I also used the time I had with Talia to run through post-death scenarios in my head. I had the time to prepare for what life would look life after Talia is gone. How I would answer the seemingly easy question of how many children do I have? How would we fill out family tree assignments at school? Time spent thinking about these questions didn’t stop the pain, but with practice these questions became normalized in my mind and therefore easier to answer.
I played a delicate balancing act of living for today, but not forgetting about tomorrow. If you knew your loved one would die in a year, you would want to live each day like it’s your last. I find that requires an emotional and physical energy that is impossible to maintain. I prefer to live each day as I did the day before, live as much in the moment as possible while also not forgetting that this moment will pass. The good and the bad times alike exist for only fleeting moments that morph into something new. The hell of sleep training a baby, for example, is a blip in the timeline of life, yet an excruciatingly long blip to live through. The time spent playing cars on the floor with your son at rapt attention is a fleeting moment all too soon to be replaced by the rigors of schoolwork or arguments about video games.
I learned to live simultaneous truths.

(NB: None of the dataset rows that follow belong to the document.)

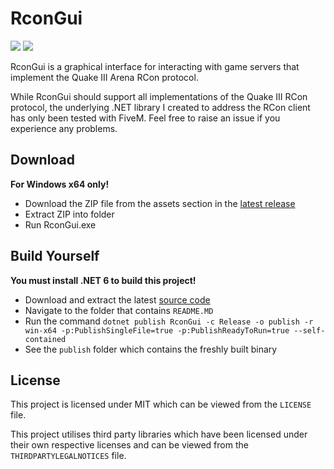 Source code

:# RconGui
<p>
  <a href="https://github.com/Russlyman/RconGui/releases/latest" alt="Release">
    <img src="https://img.shields.io/github/v/release/Russlyman/RconGui" /></a>
  <a href="https://github.com/Russlyman/RconGui/blob/main/LICENSE" alt="License">
    <img src="https://img.shields.io/github/license/Russlyman/RconGui" /></a>
</p>

RconGui is a graphical interface for interacting with game servers that implement the Quake III Arena RCon protocol.

While RconGui should support all implementations of the Quake III RCon protocol, the underlying .NET library I created to address the RCon client has only been tested with FiveM. Feel free to raise an issue if you experience any problems.

## Download

**For Windows x64 only!**

- Download the ZIP file from the assets section in the [latest release](https://github.com/Russlyman/RconGui/releases/latest)
- Extract ZIP into folder
- Run RconGui.exe
## Build Yourself
**You must install .NET 6 to build this project!**

- Download and extract the latest [source code](https://github.com/Russlyman/RconGui/archive/refs/heads/main.zip)
- Navigate to the folder that contains `README.MD`
- Run the command `dotnet publish RconGui -c Release -o publish -r win-x64 -p:PublishSingleFile=true -p:PublishReadyToRun=true --self-contained`
- See the `publish` folder which contains the freshly built binary
## License

This project is licensed under MIT which can be viewed from the `LICENSE` file.

This project utilises third party libraries which have been licensed under their own respective licenses and can be viewed from the `THIRDPARTYLEGALNOTICES` file.
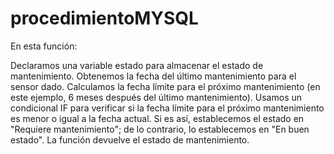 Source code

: # procedimientoMYSQL
En esta función:

Declaramos una variable estado para almacenar el estado de mantenimiento.
Obtenemos la fecha del último mantenimiento para el sensor dado.
Calculamos la fecha límite para el próximo mantenimiento (en este ejemplo, 6 meses después del último mantenimiento).
Usamos un condicional IF para verificar si la fecha límite para el próximo mantenimiento es menor o igual a la fecha actual. Si es así, establecemos el estado en "Requiere mantenimiento"; de lo contrario, lo establecemos en "En buen estado".
La función devuelve el estado de mantenimiento.
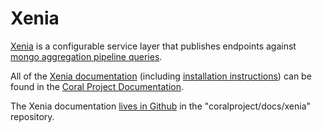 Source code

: # Xenia

[Xenia](https://github.com/coralproject/xenia) is a configurable service layer that publishes endpoints against [mongo aggregation pipeline queries](https://docs.mongodb.org/manual/core/aggregation-introduction/).

All of the [Xenia documentation](http://coral-docs.readthedocs.io/en/latest/xenia/) (including [installation instructions](http://coral-docs.readthedocs.io/en/latest/xenia/install/)) can be found in the [Coral Project Documentation](http://coral-docs.readthedocs.io/en/latest/).

The Xenia documentation [lives in Github](https://github.com/coralproject/docs/tree/master/xenia) in the "coralproject/docs/xenia" repository.
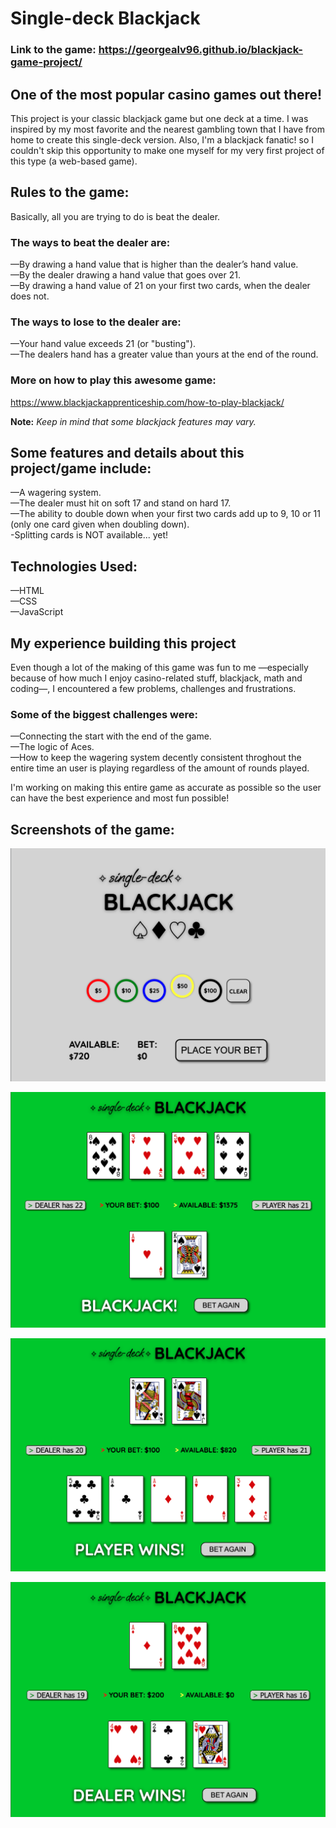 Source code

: # Single-deck Blackjack

### Link to the game: https://georgealv96.github.io/blackjack-game-project/

## One of the most popular casino games out there!

This project is your classic blackjack game but one deck at a time. I was inspired by my most favorite and
the nearest gambling town that I have from home to create this single-deck version.
Also, I'm a blackjack fanatic! so I couldn't skip this opportunity to make one myself for my very first project of this type (a web-based game).

## Rules to the game:

Basically, all you are trying to do is beat the dealer.

### The ways to beat the dealer are:

—By drawing a hand value that is higher than the dealer’s hand value. </br>
—By the dealer drawing a hand value that goes over 21. </br>
—By drawing a hand value of 21 on your first two cards, when the dealer does not. <br>

### The ways to lose to the dealer are:

—Your hand value exceeds 21 (or "busting"). </br>
—The dealers hand has a greater value than yours at the end of the round. </br>

### More on how to play this awesome game:

https://www.blackjackapprenticeship.com/how-to-play-blackjack/

<b>Note:</b> <i>Keep in mind that some blackjack features may vary.</i>

## Some features and details about this project/game include:

—A wagering system. </br>
—The dealer must hit on soft 17 and stand on hard 17. </br>
—The ability to double down when your first two cards add up to 9, 10 or 11 (only one card given when doubling down). </br>
-Splitting cards is NOT available... yet!

## Technologies Used:

—HTML </br>
—CSS </br>
—JavaScript </br>

## My experience building this project

Even though a lot of the making of this game was fun to me —especially because of how much I enjoy
casino-related stuff, blackjack, math and coding—, I encountered a few problems, challenges and frustrations.

### Some of the biggest challenges were:

—Connecting the start with the end of the game. </br>
—The logic of Aces. </br>
—How to keep the wagering system decently consistent throghout the entire time an user
is playing regardless of the amount of rounds played.

I'm working on making this entire game as accurate as possible so the user can have the best experience and most fun possible!

## Screenshots of the game:

![Alt text](about/img1.png)

![Alt text](about/img2.png)

![Alt text](about/img3.png)

![Alt text](about/img4.png)
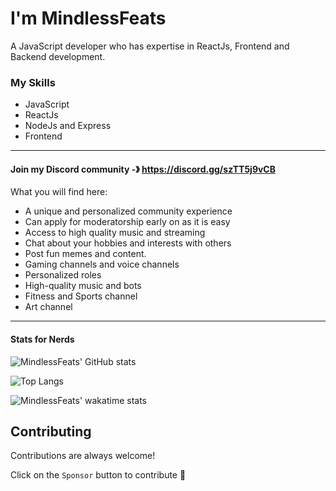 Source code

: 
# I'm MindlessFeats

A JavaScript developer who has expertise in ReactJs, Frontend and Backend development.

### My Skills
- JavaScript
- ReactJs
- NodeJs and Express
- Frontend

---

#### Join my Discord community -》 https://discord.gg/szTT5j9vCB
What you will find here:
- A unique and personalized community experience
- Can apply for moderatorship early on as it is easy
- Access to high quality music and streaming
- Chat about your hobbies and interests with others
- Post fun memes and content.
- Gaming channels and voice channels
- Personalized roles 
- High-quality music and bots
- Fitness and Sports channel
- Art channel
---

<!--
## 🔗 Links
[![spotify](https://github.com/MindlessFeats/MindlessFeats/blob/68efde7d7eb7cddab959bf229ffb337761adf308/assets/spotify.png)](https://open.spotify.com/user/314qmik5zvcdmq7bsalpsapphw6e)
![discord](https://github.com/MindlessFeats/MindlessFeats/blob/68efde7d7eb7cddab959bf229ffb337761adf308/assets/discord.png)MindlessFeats#6496
-->

#### Stats for Nerds
![MindlessFeats' GitHub stats](https://github-readme-stats.vercel.app/api?username=MindlessFeats&show_icons=true&theme=transparent)

![Top Langs](https://github-readme-stats.vercel.app/api/top-langs/?username=Mindlessfeats&theme=transparent)

![MindlessFeats' wakatime stats](https://github-readme-stats.vercel.app/api/wakatime?username=mindlessfeats&theme=transparent)
## Contributing

Contributions are always welcome!

Click on the `Sponsor` button to contribute 💖

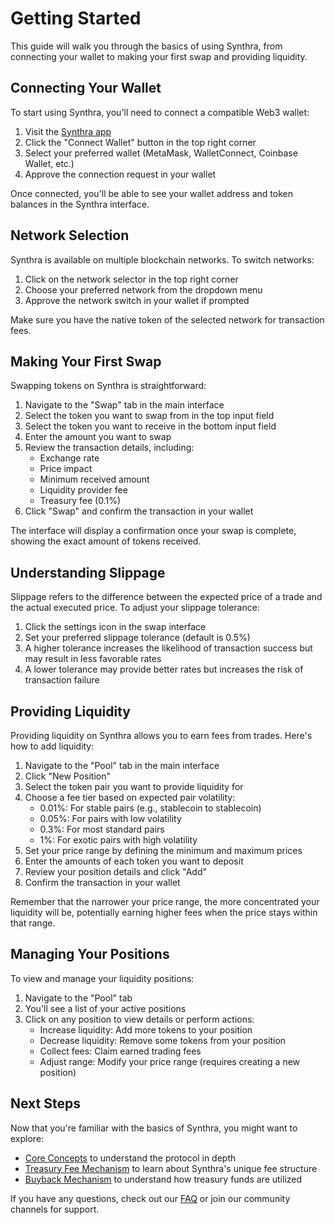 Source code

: # Getting Started

This guide will walk you through the basics of using Synthra, from connecting your wallet to making your first swap and providing liquidity.

## Connecting Your Wallet

To start using Synthra, you'll need to connect a compatible Web3 wallet:

1. Visit the [Synthra app](https://app.synthra.io)
2. Click the "Connect Wallet" button in the top right corner
3. Select your preferred wallet (MetaMask, WalletConnect, Coinbase Wallet, etc.)
4. Approve the connection request in your wallet

Once connected, you'll be able to see your wallet address and token balances in the Synthra interface.

## Network Selection

Synthra is available on multiple blockchain networks. To switch networks:

1. Click on the network selector in the top right corner
2. Choose your preferred network from the dropdown menu
3. Approve the network switch in your wallet if prompted

Make sure you have the native token of the selected network for transaction fees.

## Making Your First Swap

Swapping tokens on Synthra is straightforward:

1. Navigate to the "Swap" tab in the main interface
2. Select the token you want to swap from in the top input field
3. Select the token you want to receive in the bottom input field
4. Enter the amount you want to swap
5. Review the transaction details, including:
   * Exchange rate
   * Price impact
   * Minimum received amount
   * Liquidity provider fee
   * Treasury fee (0.1%)
6. Click "Swap" and confirm the transaction in your wallet

The interface will display a confirmation once your swap is complete, showing the exact amount of tokens received.

## Understanding Slippage

Slippage refers to the difference between the expected price of a trade and the actual executed price. To adjust your slippage tolerance:

1. Click the settings icon in the swap interface
2. Set your preferred slippage tolerance (default is 0.5%)
3. A higher tolerance increases the likelihood of transaction success but may result in less favorable rates
4. A lower tolerance may provide better rates but increases the risk of transaction failure

## Providing Liquidity

Providing liquidity on Synthra allows you to earn fees from trades. Here's how to add liquidity:

1. Navigate to the "Pool" tab in the main interface
2. Click "New Position"
3. Select the token pair you want to provide liquidity for
4. Choose a fee tier based on expected pair volatility:
   * 0.01%: For stable pairs (e.g., stablecoin to stablecoin)
   * 0.05%: For pairs with low volatility
   * 0.3%: For most standard pairs
   * 1%: For exotic pairs with high volatility
5. Set your price range by defining the minimum and maximum prices
6. Enter the amounts of each token you want to deposit
7. Review your position details and click "Add"
8. Confirm the transaction in your wallet

Remember that the narrower your price range, the more concentrated your liquidity will be, potentially earning higher fees when the price stays within that range.

## Managing Your Positions

To view and manage your liquidity positions:

1. Navigate to the "Pool" tab
2. You'll see a list of your active positions
3. Click on any position to view details or perform actions:
   * Increase liquidity: Add more tokens to your position
   * Decrease liquidity: Remove some tokens from your position
   * Collect fees: Claim earned trading fees
   * Adjust range: Modify your price range (requires creating a new position)

## Next Steps

Now that you're familiar with the basics of Synthra, you might want to explore:

* [Core Concepts](core-concepts/) to understand the protocol in depth
* [Treasury Fee Mechanism](features/treasury-fee.md) to learn about Synthra's unique fee structure
* [Buyback Mechanism](features/buyback-mechanism.md) to understand how treasury funds are utilized

If you have any questions, check out our [FAQ](faq.md) or join our community channels for support.

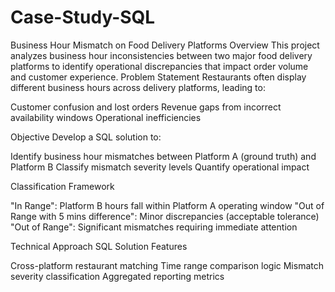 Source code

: # Case-Study-SQL
Business Hour Mismatch on Food Delivery Platforms
Overview
This project analyzes business hour inconsistencies between two major food delivery platforms to identify operational discrepancies that impact order volume and customer experience.
Problem Statement
Restaurants often display different business hours across delivery platforms, leading to:

Customer confusion and lost orders
Revenue gaps from incorrect availability windows
Operational inefficiencies

Objective
Develop a SQL solution to:

Identify business hour mismatches between Platform A (ground truth) and Platform B
Classify mismatch severity levels
Quantify operational impact

Classification Framework

"In Range": Platform B hours fall within Platform A operating window
"Out of Range with 5 mins difference": Minor discrepancies (acceptable tolerance)
"Out of Range": Significant mismatches requiring immediate attention

Technical Approach
SQL Solution Features

Cross-platform restaurant matching
Time range comparison logic
Mismatch severity classification
Aggregated reporting metrics
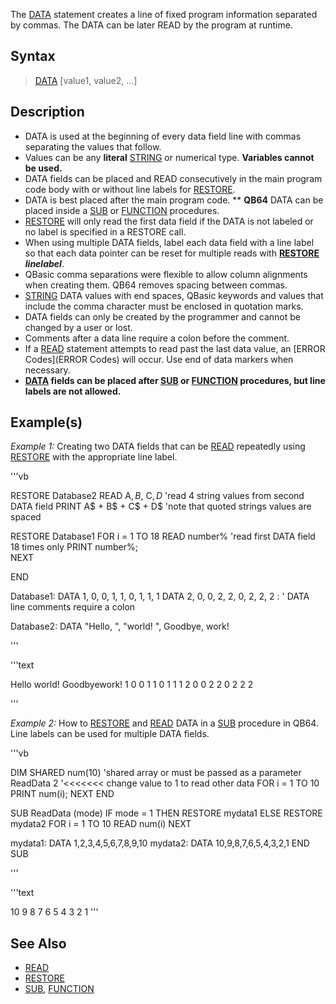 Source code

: The [DATA](DATA) statement creates a line of fixed program information separated by commas. The DATA can be later READ by the program at runtime.


## Syntax

>  [DATA](DATA) [value1, value2, ...]


## Description

* DATA is used at the beginning of every data field line with commas separating the values that follow.
* Values can be any **literal** [STRING](STRING) or numerical type. **Variables cannot be used.**
* DATA fields can be placed and READ consecutively in the main program code body with or without line labels for [RESTORE](RESTORE). 
* DATA is best placed after the main program code.
** **QB64** DATA can be placed inside a [SUB](SUB) or  [FUNCTION](FUNCTION) procedures.
* [RESTORE](RESTORE) will only read the first data field if the DATA is not labeled or no label is specified in a RESTORE call.
* When using multiple DATA fields, label each data field with a line label so that each data pointer can be reset for multiple reads with **[RESTORE](RESTORE) *linelabel***.
* QBasic comma separations were flexible to allow column alignments when creating them. QB64 removes spacing between commas.
* [STRING](STRING) DATA values with end spaces, QBasic keywords and values that include the comma character must be enclosed in quotation marks.
* DATA fields can only be created by the programmer and cannot be changed by a user or lost.
* Comments after a data line require a colon before the comment.
* If a [READ](READ) statement attempts to read past the last data value, an [ERROR Codes](ERROR Codes) will occur. Use end of data markers when necessary.
* **[DATA](DATA) fields can be placed after [SUB](SUB) or [FUNCTION](FUNCTION) procedures, but line labels are not allowed.**


## Example(s)

*Example 1:* Creating two DATA fields that can be [READ](READ) repeatedly using [RESTORE](RESTORE) with the appropriate line label.

'''vb

RESTORE Database2
READ A$, B$, C$, D$         'read 4 string values from second DATA field
PRINT A$ + B$ + C$ + D$     'note that quoted strings values are spaced

RESTORE Database1
FOR i = 1 TO 18
  READ number%                     'read first DATA field 18 times only
  PRINT number%;                   
NEXT

END

Database1:
DATA 1, 0, 0, 1, 1, 0, 1, 1, 1
DATA 2, 0, 0, 2, 2, 0, 2, 2, 2 :       ' DATA line comments require a colon

Database2:
DATA "Hello, ", "world! ", Goodbye, work! 

'''

'''text

Hello world! Goodbyework!
1  0  0  1  1  0  1  1  1  2  0  0  2  2  0  2  2  2

'''



*Example 2:* How to [RESTORE](RESTORE) and [READ](READ) DATA in a [SUB](SUB) procedure in QB64. Line labels can be used for multiple DATA fields.

'''vb

DIM SHARED num(10) 'shared array or must be passed as a parameter
ReadData 2 '<<<<<<< change value to 1 to read other data
FOR i = 1 TO 10
  PRINT num(i);
NEXT
END

SUB ReadData (mode)
IF mode = 1 THEN RESTORE mydata1 ELSE RESTORE mydata2
FOR i = 1 TO 10
  READ num(i)
NEXT

mydata1:
DATA 1,2,3,4,5,6,7,8,9,10
mydata2:
DATA 10,9,8,7,6,5,4,3,2,1
END SUB 

'''

'''text

 10  9  8  7  6  5  4  3  2  1 
'''



## See Also
 
* [READ](READ) 
* [RESTORE](RESTORE)
* [SUB](SUB), [FUNCTION](FUNCTION)




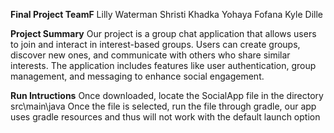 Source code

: **Final Project TeamF**
Lilly Waterman
Shristi Khadka
Yohaya Fofana
Kyle Dille


**Project Summary**
Our project is a group chat application that allows users to join and interact in interest-based groups. Users can create groups, discover new ones, and communicate with others who share similar interests. The application includes features like user authentication, group management, and messaging to enhance social engagement.


**Run Intructions**
Once downloaded, locate the SocialApp file in the directory src\main\java
Once the file is selected, run the file through gradle, our app uses gradle resources and thus will not work with the default launch option
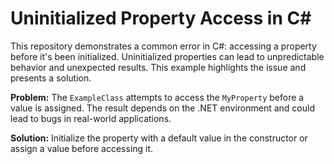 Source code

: # Uninitialized Property Access in C#

This repository demonstrates a common error in C#: accessing a property before it's been initialized.  Uninitialized properties can lead to unpredictable behavior and unexpected results.  This example highlights the issue and presents a solution.

**Problem:** The `ExampleClass` attempts to access the `MyProperty` before a value is assigned.  The result depends on the .NET environment and could lead to bugs in real-world applications.

**Solution:** Initialize the property with a default value in the constructor or assign a value before accessing it. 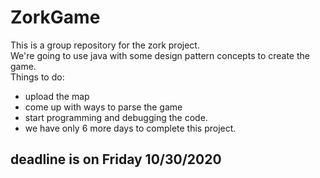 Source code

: # ZorkGame
This is a group repository for the zork project.  
We're going to use java with some design pattern concepts to create the game.  
Things to do:
* upload the map
* come up with ways to parse the game 
* start programming and debugging the code.
* we have only 6 more days to complete this project.  
## deadline is on Friday 10/30/2020
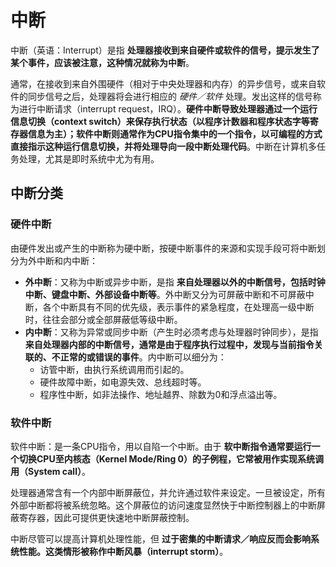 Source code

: # 中断

中断（英语：Interrupt）是指 **处理器接收到来自硬件或软件的信号，提示发生了某个事件，应该被注意，这种情况就称为中断**。

通常，在接收到来自外围硬件（相对于中央处理器和内存）的异步信号，或来自软件的同步信号之后，处理器将会进行相应的 *硬件／软件* 处理。发出这样的信号称为进行中断请求（interrupt request，IRQ）。**硬件中断导致处理器通过一个运行信息切换（context switch）来保存执行状态（以程序计数器和程序状态字等寄存器信息为主）；软件中断则通常作为CPU指令集中的一个指令，以可编程的方式直接指示这种运行信息切换，并将处理导向一段中断处理代码**。中断在计算机多任务处理，尤其是即时系统中尤为有用。

## 中断分类

### 硬件中断

由硬件发出或产生的中断称为硬中断，按硬中断事件的来源和实现手段可将中断划分为外中断和内中断：

  - **外中断**：又称为中断或异步中断，是指 **来自处理器以外的中断信号，包括时钟中断、键盘中断、外部设备中断等**。外中断又分为可屏蔽中断和不可屏蔽中断，各个中断具有不同的优先级，表示事件的紧急程度，在处理高一级中断时，往往会部分或全部屏蔽低等级中断。
  - **内中断**：又称为异常或同步中断（产生时必须考虑与处理器时钟同步），是指 **来自处理器内部的中断信号，通常是由于程序执行过程中，发现与当前指令关联的、不正常的或错误的事件**。内中断可以细分为：
    - 访管中断，由执行系统调用而引起的。
    - 硬件故障中断，如电源失效、总线超时等。
    - 程序性中断，如非法操作、地址越界、除数为0和浮点溢出等。

### 软件中断

软件中断：是一条CPU指令，用以自陷一个中断。由于 **软中断指令通常要运行一个切换CPU至内核态（Kernel Mode/Ring 0）的子例程，它常被用作实现系统调用（System call）**。

处理器通常含有一个内部中断屏蔽位，并允许通过软件来设定。一旦被设定，所有外部中断都将被系统忽略。这个屏蔽位的访问速度显然快于中断控制器上的中断屏蔽寄存器，因此可提供更快速地中断屏蔽控制。

中断尽管可以提高计算机处理性能，但 **过于密集的中断请求／响应反而会影响系统性能。这类情形被称作中断风暴（interrupt storm）**。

My child is going to die/My child isn’t dead yet. My children are all forming a wonderful bond/That bond may make the pain of loss harder to overcome. It’s was very important for me to not allow myself to forget the reality of Talia’s situation but also not let myself get dragged down by it. I feel deep sadness but try not to allow that sadness to remove me from being present. My emotions rise, fall and transform. As they come up I acknowledge them, feel them and then let them flow through me knowing that something new will take its place. I can’t control what comes downstream, I can only try to manage the flow.